Destination Best for Volume tolerance Setup difficulty
Gmail / Outlook draft Outbound emails: AR chasing, follow-ups, replies Low to medium (under 50/day) Easy
Helpdesk draft reply Support tickets High (built for it) Medium
Slack channel + buttons Alerts, single decisions, urgent stuff Low (under 20/day or it gets noisy) Easy
Approval queue (Airtable etc.) High-volume routine decisions High (hundreds/day) Medium
Doc / Notion comment Reviewing written content Medium Medium
Task / CRM field Work that becomes someone's next action High Easy

4 · The simplest setup to start with

If you've never built one of these, here's the path of least resistance.

Slack channel + buttons, then graduate.

Create a channel called #agent-review. Have your first agent post drafts there with two buttons: approve and skip. That's it. You'll have it running in a day. When approve is tapped, the agent goes and does the thing (sends the email, creates the task, updates the record).

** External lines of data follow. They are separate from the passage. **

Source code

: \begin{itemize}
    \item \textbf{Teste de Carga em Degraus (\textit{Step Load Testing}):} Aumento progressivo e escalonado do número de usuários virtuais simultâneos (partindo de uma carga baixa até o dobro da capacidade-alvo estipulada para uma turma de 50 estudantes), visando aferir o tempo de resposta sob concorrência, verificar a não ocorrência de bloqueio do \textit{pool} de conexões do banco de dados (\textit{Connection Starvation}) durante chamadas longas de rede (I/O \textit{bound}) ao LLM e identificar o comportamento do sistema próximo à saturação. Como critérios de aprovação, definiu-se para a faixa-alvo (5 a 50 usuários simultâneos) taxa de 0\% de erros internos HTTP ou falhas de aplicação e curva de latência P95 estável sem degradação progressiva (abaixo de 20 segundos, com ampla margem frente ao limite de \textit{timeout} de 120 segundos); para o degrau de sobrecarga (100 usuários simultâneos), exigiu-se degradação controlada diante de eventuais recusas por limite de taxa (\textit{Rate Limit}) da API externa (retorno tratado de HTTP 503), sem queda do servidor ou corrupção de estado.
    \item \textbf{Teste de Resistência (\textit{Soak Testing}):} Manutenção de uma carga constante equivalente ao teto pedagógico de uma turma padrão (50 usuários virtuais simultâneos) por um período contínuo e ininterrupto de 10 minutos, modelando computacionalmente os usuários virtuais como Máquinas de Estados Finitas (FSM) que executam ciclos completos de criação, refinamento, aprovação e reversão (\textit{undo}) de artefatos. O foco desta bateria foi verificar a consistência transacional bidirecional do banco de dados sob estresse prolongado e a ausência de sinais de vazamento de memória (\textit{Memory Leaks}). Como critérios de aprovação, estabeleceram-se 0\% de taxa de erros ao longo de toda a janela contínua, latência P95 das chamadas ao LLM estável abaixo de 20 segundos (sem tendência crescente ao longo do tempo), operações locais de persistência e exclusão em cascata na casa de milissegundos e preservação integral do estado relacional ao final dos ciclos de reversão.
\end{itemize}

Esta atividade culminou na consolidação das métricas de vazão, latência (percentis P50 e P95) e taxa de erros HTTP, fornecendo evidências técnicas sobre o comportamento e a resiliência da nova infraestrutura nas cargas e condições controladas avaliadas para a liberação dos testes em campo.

Live with this for two weeks. You'll learn three things: which decisions you always approve (those can later be automatic), which the agent gets wrong (the prompt needs work), and how many items per day is the right volume.

Once you know the volume, pick a more permanent home: helpdesk for support, an approval queue for high-volume routine work, Gmail drafts for outbound emails. The Slack channel stays as the "anything new" home for any future agent's first month.